Lo scopo istitutivo previsto dal comune per la fondazione, consistendo in sostanza di un’attività di raccolta e di gestione di provvista finanziaria per la realizzazione di politiche di carattere sociale, di diretto interesse comunale, può essere realizzato soltanto dall’ente direttamente.

Considerato infatti che la fondazione è un organismo strumentale del comune, questa acquisirebbe entrate al di fuori delle garanzie e delle procedure prescritte dall’ordinamento, in quanto fattispecie gestionale di carattere atipico.

Gli organismi che è consentito di costituire (o conservare) sono solo quelli il cui scopo o attività assicuri aderenza/coincidenza con le finalità istituzionali del comune.

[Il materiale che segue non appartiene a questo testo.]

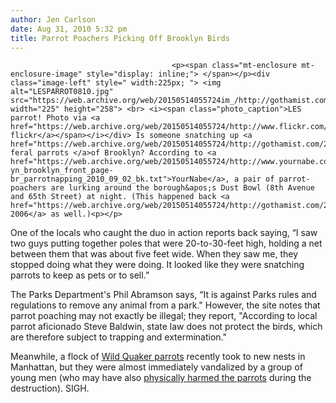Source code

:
 ```yaml
---
author: Jen Carlson
date: Aug 31, 2010 5:32 pm
title: Parrot Poachers Picking Off Brooklyn Birds
---
```


	
										<p><span class="mt-enclosure mt-enclosure-image" style="display: inline;"> </span></p><div class="image-left" style=" width:225px; "> <img alt="LESPARROT0810.jpg" src="https://web.archive.org/web/20150514055724im_/http://gothamist.com/attachments/arts_jen/LESPARROT0810.jpg" width="225" height="258"> <br> <i><span class="photo_caption">LES parrot! Photo via <a href="https://web.archive.org/web/20150514055724/http://www.flickr.com/photos/gammablablog/2533884403/">GammaBlog&apos;s flickr</a></span></i></div> Is someone snatching up <a href="https://web.archive.org/web/20150514055724/http://gothamist.com/2008/05/04/befriending_bro.php">the feral parrots </a>of Brooklyn? According to <a href="https://web.archive.org/web/20150514055724/http://www.yournabe.com/articles/2010/08/31/brooklyn/courier-yn_brooklyn_front_page-br_parrotnapping_2010_09_02_bk.txt">YourNabe</a>, a pair of parrot-poachers are lurking around the borough&apos;s Dust Bowl (8th Avenue and 65th Street) at night. (This happened back <a href="https://web.archive.org/web/20150514055724/http://gothamist.com/2006/10/05/animal_roundup.php">in 2006</a> as well.)<p></p>

<p>One of the locals who caught the duo in action reports back saying, &#x201C;I saw two guys putting together poles that were 20-to-30-feet high, holding a net between them that was about five feet wide. When they saw me, they stopped doing what they were doing. It looked like they were snatching parrots to keep as pets or to sell.&#x201D;</p>

<p>The Parks Department&apos;s Phil Abramson says, &#x201C;It is against Parks rules and regulations to remove any animal from a park.&quot; However, the site notes that parrot poaching may not exactly be illegal; they report, &quot;According to local parrot aficionado Steve Baldwin, state law does not protect the birds, which are therefore subject to trapping and extermination.&quot;</p>

<p>Meanwhile, a flock of <a href="https://web.archive.org/web/20150514055724/http://www.brooklynparrots.com/2010/08/breaking-news-wild-quaker-parrots-take.html">Wild Quaker parrots</a> recently took to new nests in Manhattan, but they were almost immediately vandalized by a group of young men (who may have also <a href="https://web.archive.org/web/20150514055724/http://www.brooklynparrots.com/2010/08/very-sad-news-from-manhattan.html">physically harmed the parrots</a> during the destruction). SIGH.</p>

Le acquisizione di eventuali liberalità/donazioni di carattere finanziario o patrimoniale provenienti da terzi (enti o cittadini) “integrano fattispecie di entrate da ricondurre ai moduli procedimentali prescritti a garanzia dell’erario e devono essere assunte direttamente dal comune, a mezzo delle attività intestate ai suoi organi amministrativi, secondo le rispettive competenze e responsabilità, già delineate dall’ordinamento generale”.

Anche l’appostazione nelle scritture e la successiva imputazione a spesa di tali fonti d’entrata dovrà seguire le regole che presiedono alla predisposizione dei bilanci pubblici.